> [Problem details] Find the line containing "<li>支持下载功能</li>". Retype it and every line after it through the end of the entries, exactly as written, with nothing added.

/---

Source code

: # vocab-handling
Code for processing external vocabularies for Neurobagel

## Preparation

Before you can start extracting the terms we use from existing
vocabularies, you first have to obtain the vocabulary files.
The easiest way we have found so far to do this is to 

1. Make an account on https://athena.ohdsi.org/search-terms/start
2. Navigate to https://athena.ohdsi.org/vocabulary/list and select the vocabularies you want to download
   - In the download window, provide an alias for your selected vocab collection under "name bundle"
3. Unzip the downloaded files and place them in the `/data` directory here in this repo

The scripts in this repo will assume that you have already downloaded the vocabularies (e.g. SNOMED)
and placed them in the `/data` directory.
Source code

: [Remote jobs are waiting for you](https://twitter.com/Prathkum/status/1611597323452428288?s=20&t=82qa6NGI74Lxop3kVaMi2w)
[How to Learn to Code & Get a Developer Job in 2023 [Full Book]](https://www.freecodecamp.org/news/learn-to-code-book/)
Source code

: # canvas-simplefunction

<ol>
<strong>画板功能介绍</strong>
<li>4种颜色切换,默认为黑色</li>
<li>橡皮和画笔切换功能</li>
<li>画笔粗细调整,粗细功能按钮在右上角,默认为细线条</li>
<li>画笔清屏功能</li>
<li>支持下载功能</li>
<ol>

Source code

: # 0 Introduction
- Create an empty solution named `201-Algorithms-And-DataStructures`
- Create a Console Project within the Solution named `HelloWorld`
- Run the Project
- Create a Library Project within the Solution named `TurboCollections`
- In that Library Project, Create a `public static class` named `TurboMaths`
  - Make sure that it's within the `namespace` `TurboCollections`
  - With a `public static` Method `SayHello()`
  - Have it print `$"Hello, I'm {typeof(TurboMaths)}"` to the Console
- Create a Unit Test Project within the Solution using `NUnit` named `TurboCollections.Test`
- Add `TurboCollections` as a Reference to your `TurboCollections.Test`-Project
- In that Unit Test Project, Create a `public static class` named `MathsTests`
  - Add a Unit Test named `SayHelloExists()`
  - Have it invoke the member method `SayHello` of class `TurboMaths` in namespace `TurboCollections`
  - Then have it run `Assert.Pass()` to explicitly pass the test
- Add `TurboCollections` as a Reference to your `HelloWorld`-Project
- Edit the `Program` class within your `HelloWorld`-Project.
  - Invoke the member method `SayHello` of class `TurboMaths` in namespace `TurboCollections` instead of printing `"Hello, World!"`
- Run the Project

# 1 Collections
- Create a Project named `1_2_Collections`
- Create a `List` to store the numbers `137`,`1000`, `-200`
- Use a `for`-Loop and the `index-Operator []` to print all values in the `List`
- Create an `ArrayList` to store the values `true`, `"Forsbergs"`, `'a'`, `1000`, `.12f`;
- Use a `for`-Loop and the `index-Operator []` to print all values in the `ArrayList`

\---

> [Task output]
<li>支持下载功能</li>
<ol>

Source code

: # 0 Introduction
- Create an empty solution named `201-Algorithms-And-DataStructures`
- Create a Console Project within the Solution named `HelloWorld`
- Run the Project
- Create a Library Project within the Solution named `TurboCollections`
- In that Library Project, Create a `public static class` named `TurboMaths`
  - Make sure that it's within the `namespace` `TurboCollections`
  - With a `public static` Method `SayHello()`
  - Have it print `$"Hello, I'm {typeof(TurboMaths)}"` to the Console
- Create a Unit Test Project within the Solution using `NUnit` named `TurboCollections.Test`
- Add `TurboCollections` as a Reference to your `TurboCollections.Test`-Project
- In that Unit Test Project, Create a `public static class` named `MathsTests`
  - Add a Unit Test named `SayHelloExists()`
  - Have it invoke the member method `SayHello` of class `TurboMaths` in namespace `TurboCollections`
  - Then have it run `Assert.Pass()` to explicitly pass the test
- Add `TurboCollections` as a Reference to your `HelloWorld`-Project
- Edit the `Program` class within your `HelloWorld`-Project.
  - Invoke the member method `SayHello` of class `TurboMaths` in namespace `TurboCollections` instead of printing `"Hello, World!"`
- Run the Project

# 1 Collections
- Create a Project named `1_2_Collections`
- Create a `List` to store the numbers `137`,`1000`, `-200`
- Use a `for`-Loop and the `index-Operator []` to print all values in the `List`
- Create an `ArrayList` to store the values `true`, `"Forsbergs"`, `'a'`, `1000`, `.12f`;
- Use a `for`-Loop and the `index-Operator []` to print all values in the `ArrayList`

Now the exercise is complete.